When an investor invests his money in any mutual fund scheme, he has to pay certain charges. It is extremely important to have the knowledge of the cost you need to pay while diving into the sea of mutual fund investments. The mutual funds are the kind of investments which involve outside distributors who professionally manage your funds and monitor the stocks. This may cause some additional charges and also involve a broker fee. It is necessary to be clear about all the expenses you have to make while investing in a mutual fund scheme. It is important to understand where and why you are spending your money.

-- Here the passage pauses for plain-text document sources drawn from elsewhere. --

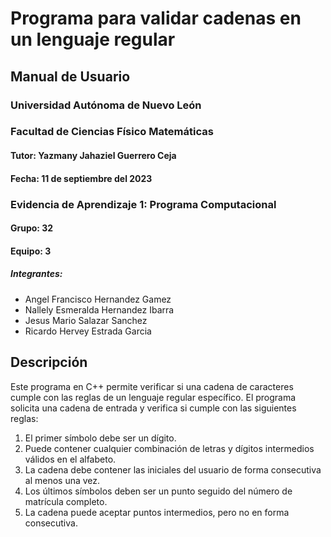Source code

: # Programa para validar cadenas en un lenguaje regular

## Manual de Usuario

### Universidad Autónoma de Nuevo León
### Facultad de Ciencias Físico Matemáticas

#### Tutor: Yazmany Jahaziel Guerrero Ceja
#### Fecha: 11 de septiembre del 2023

### Evidencia de Aprendizaje 1: Programa Computacional

#### Grupo: 32
#### Equipo: 3

##### Integrantes:
- Angel Francisco Hernandez Gamez
- Nallely Esmeralda Hernandez Ibarra
- Jesus Mario Salazar Sanchez
- Ricardo Hervey Estrada Garcia

## Descripción
Este programa en C++ permite verificar si una cadena de caracteres cumple con las reglas de un lenguaje regular específico. El programa solicita una cadena de entrada y verifica si cumple con las siguientes reglas:
1. El primer símbolo debe ser un dígito.
2. Puede contener cualquier combinación de letras y dígitos intermedios válidos en el alfabeto.
3. La cadena debe contener las iniciales del usuario de forma consecutiva al menos una vez.
4. Los últimos símbolos deben ser un punto seguido del número de matrícula completo.
5. La cadena puede aceptar puntos intermedios, pero no en forma consecutiva.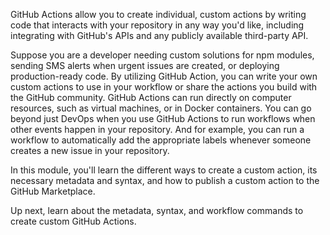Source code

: GitHub Actions allow you to create individual, custom actions by writing code that interacts with your repository in any way you'd like, including integrating with GitHub's APIs and any publicly available third-party API.

Suppose you are a developer needing custom solutions for npm modules, sending SMS alerts when urgent issues are created, or deploying production-ready code. By utilizing GitHub Action, you can write your own custom actions to use in your workflow or share the actions you build with the GitHub community. GitHub Actions can run directly on computer resources, such as virtual machines, or in Docker containers. You can go beyond just DevOps when you use GitHub Actions to run workflows when other events happen in your repository. And for example, you can run a workflow to automatically add the appropriate labels whenever someone creates a new issue in your repository.

In this module, you'll learn the different ways to create a custom action, its necessary metadata and syntax, and how to publish a custom action to the GitHub Marketplace.

Up next, learn about the metadata, syntax, and workflow commands to create custom GitHub Actions.
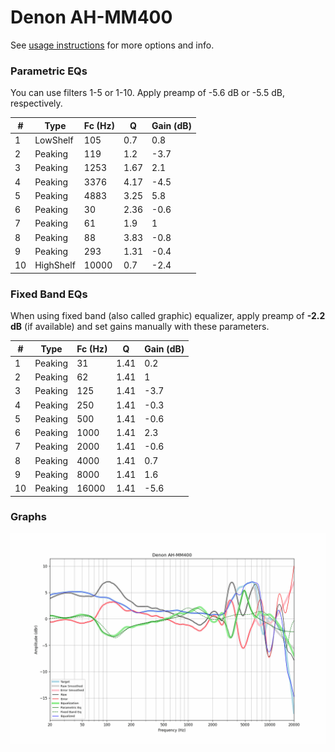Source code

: # Denon AH-MM400
See [usage instructions](https://github.com/jaakkopasanen/AutoEq#usage) for more options and info.

### Parametric EQs
You can use filters 1-5 or 1-10. Apply preamp of -5.6 dB or -5.5 dB, respectively.

|   # | Type      |   Fc (Hz) |    Q |   Gain (dB) |
|-----|-----------|-----------|------|-------------|
|   1 | LowShelf  |       105 | 0.7  |         0.8 |
|   2 | Peaking   |       119 | 1.2  |        -3.7 |
|   3 | Peaking   |      1253 | 1.67 |         2.1 |
|   4 | Peaking   |      3376 | 4.17 |        -4.5 |
|   5 | Peaking   |      4883 | 3.25 |         5.8 |
|   6 | Peaking   |        30 | 2.36 |        -0.6 |
|   7 | Peaking   |        61 | 1.9  |         1   |
|   8 | Peaking   |        88 | 3.83 |        -0.8 |
|   9 | Peaking   |       293 | 1.31 |        -0.4 |
|  10 | HighShelf |     10000 | 0.7  |        -2.4 |

### Fixed Band EQs
When using fixed band (also called graphic) equalizer, apply preamp of **-2.2 dB** (if available) and set gains manually with these parameters.

|   # | Type    |   Fc (Hz) |    Q |   Gain (dB) |
|-----|---------|-----------|------|-------------|
|   1 | Peaking |        31 | 1.41 |         0.2 |
|   2 | Peaking |        62 | 1.41 |         1   |
|   3 | Peaking |       125 | 1.41 |        -3.7 |
|   4 | Peaking |       250 | 1.41 |        -0.3 |
|   5 | Peaking |       500 | 1.41 |        -0.6 |
|   6 | Peaking |      1000 | 1.41 |         2.3 |
|   7 | Peaking |      2000 | 1.41 |        -0.6 |
|   8 | Peaking |      4000 | 1.41 |         0.7 |
|   9 | Peaking |      8000 | 1.41 |         1.6 |
|  10 | Peaking |     16000 | 1.41 |        -5.6 |

### Graphs
![](./Denon%20AH-MM400.png)
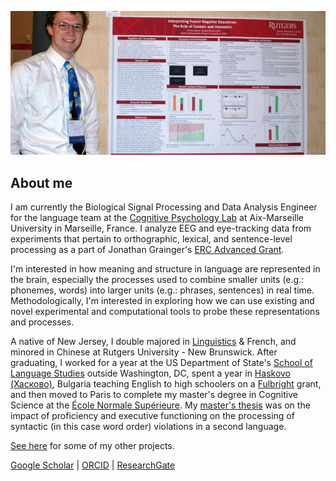 ![Poster presentation](files/poster.jpg)

## About me
I am currently the Biological Signal Processing and Data Analysis Engineer for the language team at the [Cognitive Psychology Lab](https://lpc.univ-amu.fr/en) at Aix-Marseille University in Marseille, France. I analyze EEG and eye-tracking data from experiments that pertain to orthographic, lexical, and sentence-level processing as a part of Jonathan Grainger's [ERC Advanced Grant](https://cordis.europa.eu/project/rcn/212046/factsheet/en).

I'm interested in how meaning and structure in language are represented in the brain, especially the processes used to combine smaller units (e.g.: phonemes, words) into larger units (e.g.: phrases, sentences) in real time. Methodologically, I'm interested in exploring how we can use existing and novel experimental and computational tools to probe these representations and processes. 

<!--- What do I do; what am i interested in? --->

<!--- , and am fascinated with how meaning and structure in language are represented in the brain, as well as how the representations of languages might interact in speakers (or signers) who know more than one.  --->

A native of New Jersey, I double majored in [Linguistics](https://sites.google.com/site/experimentalsyntax4/home) & French, and minored in Chinese at Rutgers University - New Brunswick. After graduating, I worked for a year at the US Department of State's [School of Language Studies](https://www.state.gov/m/fsi/sls/) outside Washington, DC, spent a year in [Haskovo (Хасково)](https://en.wikipedia.org/wiki/Haskovo), Bulgaria teaching English to high schoolers on a [Fulbright](http://www.fulbright.bg/en/) grant, and then moved to Paris to complete my master's degree in Cognitive Science at the [École Normale Supérieure](https://cognition.ens.fr/en). My [master's thesis](https://jeremyyeaton.github.io/papers/Yeaton_MasterThesis.pdf) was on the impact of proficiency and executive functioning on the processing of syntactic (in this case word order) violations in a second language. 

[See here](https://JeremyYeaton.github.io/research) for some of my other projects.

[Google Scholar](https://scholar.google.fr/citations?user=YkzLBuwAAAAJ&hl=en) | 
[ORCID](https://orcid.org/0000-0002-6650-8080) | 
[ResearchGate](https://www.researchgate.net/profile/Jeremy_Yeaton)
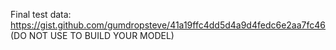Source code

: Final test data: https://gist.github.com/gumdropsteve/41a19ffc4dd5d4a9d4fedc6e2aa7fc46 (DO NOT USE TO BUILD YOUR MODEL)
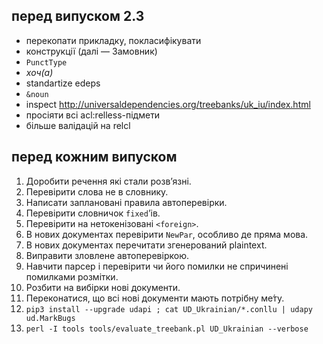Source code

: ## перед випуском 2.3
- перекопати прикладку, покласифікувати
- конструкції (далі — Замовник)
- `PunctType`
- _хоч(а)_
- standartize edeps
- `&noun`
- inspect http://universaldependencies.org/treebanks/uk_iu/index.html
- просіяти всі acl:relless-підмети
- більше валідацій на relcl


## перед кожним випуском
1. Доробити речення які стали розв’язні.
1. Перевірити слова не в словнику.
1. Написати заплановані правила автоперевірки.
1. Перевірити словничок `fixed`’ів.
1. Перевірити на нетокенізовані `<foreign>`.
1. В нових документах перевірити `NewPar`, особливо де пряма мова.
1. В нових документах перечитати згенерований plaintext.
1. Виправити зловлене автоперевіркою.
1. Навчити парсер і перевірити чи його помилки не спричинені помилками розмітки.
1. Розбити на вибірки нові документи.
1. Переконатися, що всі нові документи мають потрібну ме́ту.
1. `pip3 install --upgrade udapi ; cat UD_Ukrainian/*.conllu | udapy ud.MarkBugs`
1. `perl -I tools tools/evaluate_treebank.pl UD_Ukrainian --verbose`
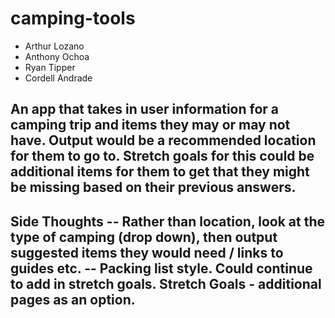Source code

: # camping-tools
- Arthur Lozano
- Anthony Ochoa
- Ryan Tipper
- Cordell Andrade

## An app that takes in user information for a camping trip and items they may or may not have. Output would be a recommended location for them to go to. Stretch goals for this could be additional items for them to get that they might be missing based on their previous answers.
## Side Thoughts -- Rather than location, look at the type of camping (drop down), then output suggested items they would need / links to guides etc. -- Packing list style. Could continue to add in stretch goals. Stretch Goals - additional pages as an option.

Here are some details of the overall cost you need to pay while investing in mutual funds for a better understanding of the beginners.
The cost involved in mutual fund investments can be broken down into two categories:-
- The Expense Ratio (Ongoing expenses)
- The Loads (Shareholder fee)
The Expense Ratio-
The management expense ratio is basically the ongoing expense which is not paid by the investors directly and charged out of fund assets. These are mainly the cost which is deducted from the total returns that are gained by the investor so they are paid indirectly. It depends upon the fund assets that are used to gain the good returns and the investor have to pay the fee for it by getting the reduced amount of returns. These expenses can vary from scheme to scheme and it includes the following charges explained below.
- Management Fee: This fee is also known by the name of hiring cost. The amount to be paid under this expense is between an average of 0.5% to 2% of the total assets. This may look like a minimal amount, but they are responsible for most of the top earnings of the nation’s stock. It is a myth that the higher expenses of a fund will provide you a better result, in fact, the less expensive fund has the ability to provide better results. It depends on the portfolio manager that how easily he can beat the market.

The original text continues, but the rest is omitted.